La jolie Canadienne me fascine. C’est comme une longue chevauchée à cheval, semée d’embûches et de faux pièges. Elle sait comment manier la cravache, me surprenant au passage par la délicatesse qu’elle use pour ses propos presque secs. Elle me renvoie mon compliment sur le mot mademoiselle en un quart de seconde en pleine tête, et le jeu commence à beaucoup m’amuser. Elle n’a pas l’air étonnée par mon numéro de charme, et j’attribue cela au fait que plus d’un homme a du se casser les dents sur son corps de déesse. Elle sait comment faire ravaler sa fierté à un homme, et j’aime la voir se débattre contre moi, les joues roses et la répartie cinglante. Apparemment, mon petit faon acculé n’aime pas les compliments, et j’entrevois déjà une nouvelle approche qui la rendrait moins farouche. Elle lève les yeux au ciel :

- Beautiful.... Im just an average girl. Yeah, I come from here, I've lived here my whole life. I really love it, though. I don't think I could live anywhere else. And since you seem to be a tourist who knows nothing about my amazing city, would you like a guided tour?

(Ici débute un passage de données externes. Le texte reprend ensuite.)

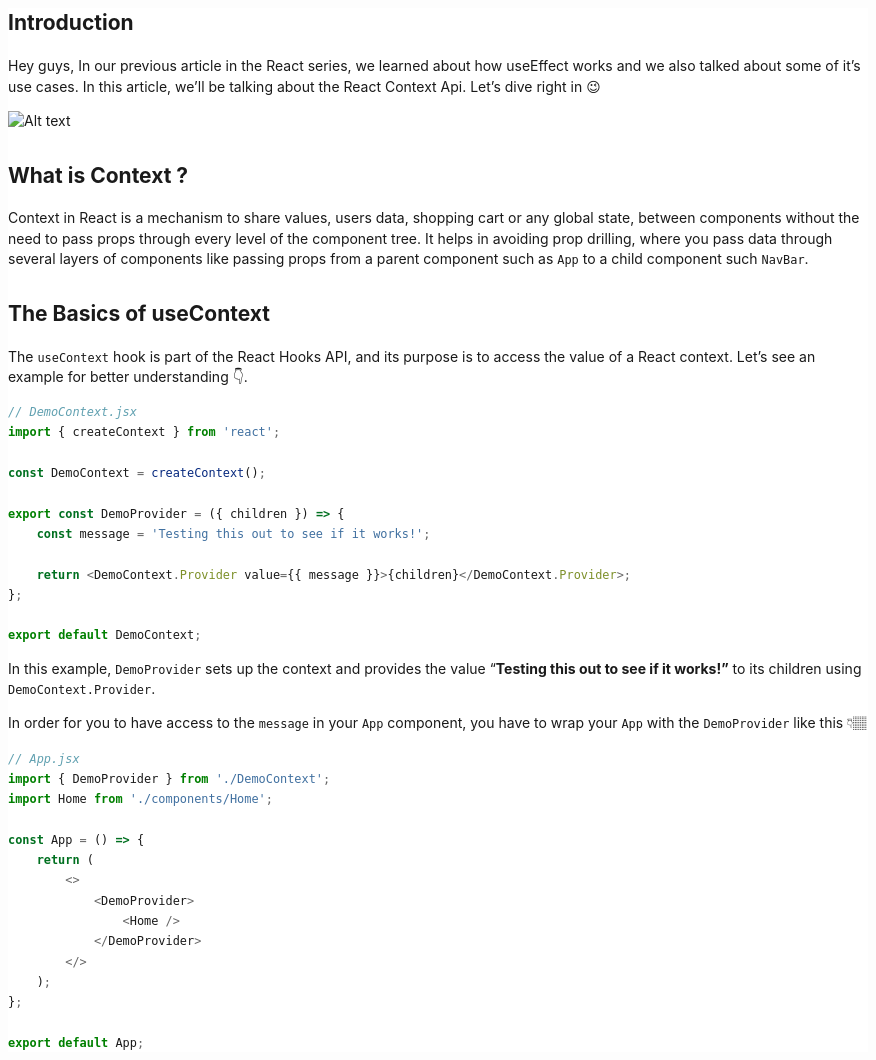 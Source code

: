## Introduction

Hey guys, In our previous article in the React series, we learned about how useEffect works and we also talked about some of it’s use cases. In this article, we’ll be talking about the React Context Api. Let’s dive right in 😉

![Alt text](https://images.pexels.com/photos/4993966/pexels-photo-4993966.jpeg)

## What is Context ?

Context in React is a mechanism to share values, users data, shopping cart or any global state, between components without the need to pass props through every level of the component tree. It helps in avoiding prop drilling, where you pass data through several layers of components like passing props from a parent component such as `App` to a child component such `NavBar`.

## **The Basics of useContext**

The `useContext` hook is part of the React Hooks API, and its purpose is to access the value of a React context. Let’s see an example for better understanding 👇.

```javascript
// DemoContext.jsx
import { createContext } from 'react';

const DemoContext = createContext();

export const DemoProvider = ({ children }) => {
	const message = 'Testing this out to see if it works!';

	return <DemoContext.Provider value={{ message }}>{children}</DemoContext.Provider>;
};

export default DemoContext;
```

In this example, `DemoProvider` sets up the context and provides the value “**Testing this out to see if it works!”** to its children using `DemoContext.Provider`.

In order for you to have access to the `message` in your `App` component, you have to wrap your `App` with the `DemoProvider` like this 👇🏽

```javascript
// App.jsx
import { DemoProvider } from './DemoContext';
import Home from './components/Home';

const App = () => {
	return (
		<>
			<DemoProvider>
				<Home />
			</DemoProvider>
		</>
	);
};

export default App;
```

Une fille comme les autres. Peut-être, en un certain sens. Tu es une sorte de trophée de guerre pour moi, une future victime de mon amour des femmes. Mais ça, je ne te le dirai pas. Parce que pour l’instant, tu craques sur l’idée même qu’un bel inconnu comme moi puisse avoir un coup de sang pour une fille comme toi. Mais je ne peux pas t’en vouloir. Une carrure pareille, un sourire parfait… Je dois avouer que même moi, je tomberais bien amoureux de moi. Un peu égocentrique ? Non, réaliste. Ce voyage au pays des caribous méritait donc vraiment le détour. Elle avait apparemment vécu ici toute sa vie. Je ne peux pas lui reprocher de ne pas avoir vu le monde, sans mon beau-père je vivrais dans les rues de Sydney. Mais Québec semblait si froide, austère… Les pays froids me changeaient de mon pays tellement caliente, aux plages et aux déserts somptueux.

- Average. That’s a point of vue, I guess. Mmh… Sure, I wanna know more about the city, ‘cause even if I’m here for like… a week, I didn’t go anywhere else but my hotel and some stupid investors parties. I’m getting bored, smiling for no reason to dummies. I wish I could go back to Sydney… It’s so amazing, you know. The sea, the waves, the sun… The warm. (Je frissonne) Here I’m feeling so cold my skin could freeze. (Je ris) Sorry if I’m insulting your city. Would you be my guide, please ?


Je lui posai la question avec un léger sourire, pour ne pas la mettre mal à l’aise. J’avais envie de mieux la connaître, histoire de mieux cibler ma proie. Parce que c’est ce qu’elle était. Ma proie. Se débattant entre mes griffes de prédateur affamé (c’est le cas de le dire), elle n’avait aucune chance si je trouvais son point faible. Je bus d’un trait le jus d’ananas que le serveur m’apporta et lui donnai un billet de 10. Il pouvait garder la monnaie. Je me levai et tendis la main à la belle Bambi :

- So, ready ?


HRP : Désolée, c'est pourri !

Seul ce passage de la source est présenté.